Material provided section start
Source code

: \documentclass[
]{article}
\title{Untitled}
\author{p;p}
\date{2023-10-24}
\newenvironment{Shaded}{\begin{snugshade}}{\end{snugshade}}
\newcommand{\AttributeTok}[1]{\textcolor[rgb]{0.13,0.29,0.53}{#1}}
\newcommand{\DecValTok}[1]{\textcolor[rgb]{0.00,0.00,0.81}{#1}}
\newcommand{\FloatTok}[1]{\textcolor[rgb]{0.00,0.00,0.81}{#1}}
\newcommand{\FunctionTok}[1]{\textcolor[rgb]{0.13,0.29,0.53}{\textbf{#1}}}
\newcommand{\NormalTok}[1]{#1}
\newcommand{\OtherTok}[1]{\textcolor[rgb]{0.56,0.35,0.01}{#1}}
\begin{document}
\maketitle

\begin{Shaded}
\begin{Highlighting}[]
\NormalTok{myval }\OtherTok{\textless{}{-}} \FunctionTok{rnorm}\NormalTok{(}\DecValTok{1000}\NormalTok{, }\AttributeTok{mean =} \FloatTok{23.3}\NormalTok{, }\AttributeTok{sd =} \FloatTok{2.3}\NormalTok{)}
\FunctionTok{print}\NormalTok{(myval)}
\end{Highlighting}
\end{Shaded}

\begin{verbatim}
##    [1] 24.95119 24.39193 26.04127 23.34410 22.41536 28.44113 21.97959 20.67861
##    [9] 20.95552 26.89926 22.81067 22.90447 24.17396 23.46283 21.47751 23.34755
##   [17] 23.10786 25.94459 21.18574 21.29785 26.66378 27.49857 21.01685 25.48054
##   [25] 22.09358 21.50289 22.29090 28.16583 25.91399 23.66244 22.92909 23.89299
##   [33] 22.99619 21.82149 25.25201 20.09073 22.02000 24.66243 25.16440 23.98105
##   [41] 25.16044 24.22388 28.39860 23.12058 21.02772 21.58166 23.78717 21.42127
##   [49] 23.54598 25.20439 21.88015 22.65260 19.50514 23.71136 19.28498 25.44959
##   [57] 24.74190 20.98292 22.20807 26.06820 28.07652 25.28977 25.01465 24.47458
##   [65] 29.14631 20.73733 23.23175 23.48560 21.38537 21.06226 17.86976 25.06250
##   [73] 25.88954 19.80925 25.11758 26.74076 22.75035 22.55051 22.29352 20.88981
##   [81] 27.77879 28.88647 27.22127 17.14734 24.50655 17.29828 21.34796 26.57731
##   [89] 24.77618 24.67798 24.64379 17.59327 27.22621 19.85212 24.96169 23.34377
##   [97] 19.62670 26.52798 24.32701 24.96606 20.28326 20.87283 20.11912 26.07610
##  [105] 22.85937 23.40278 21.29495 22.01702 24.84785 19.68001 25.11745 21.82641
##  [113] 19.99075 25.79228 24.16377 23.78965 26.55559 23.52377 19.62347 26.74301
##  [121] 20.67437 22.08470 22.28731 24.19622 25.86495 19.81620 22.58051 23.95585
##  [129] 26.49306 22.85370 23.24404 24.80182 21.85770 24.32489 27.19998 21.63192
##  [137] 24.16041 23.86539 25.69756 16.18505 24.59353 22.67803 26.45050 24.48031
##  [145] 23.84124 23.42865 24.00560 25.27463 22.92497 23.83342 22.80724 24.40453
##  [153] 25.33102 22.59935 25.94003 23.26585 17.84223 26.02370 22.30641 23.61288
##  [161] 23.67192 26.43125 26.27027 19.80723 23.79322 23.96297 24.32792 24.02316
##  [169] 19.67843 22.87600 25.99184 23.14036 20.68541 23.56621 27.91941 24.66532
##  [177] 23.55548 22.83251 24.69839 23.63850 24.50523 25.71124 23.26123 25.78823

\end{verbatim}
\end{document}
Material provided section end
| Exercise instructions |
Using the listing above, return word for word each line from the one that has "22.55051 22.29352 20.88981" through the one that has "19.85212 24.96169 23.34377", and no line outside that range.

| Response to the task |
##   [73] 25.88954 19.80925 25.11758 26.74076 22.75035 22.55051 22.29352 20.88981
##   [81] 27.77879 28.88647 27.22127 17.14734 24.50655 17.29828 21.34796 26.57731
##   [89] 24.77618 24.67798 24.64379 17.59327 27.22621 19.85212 24.96169 23.34377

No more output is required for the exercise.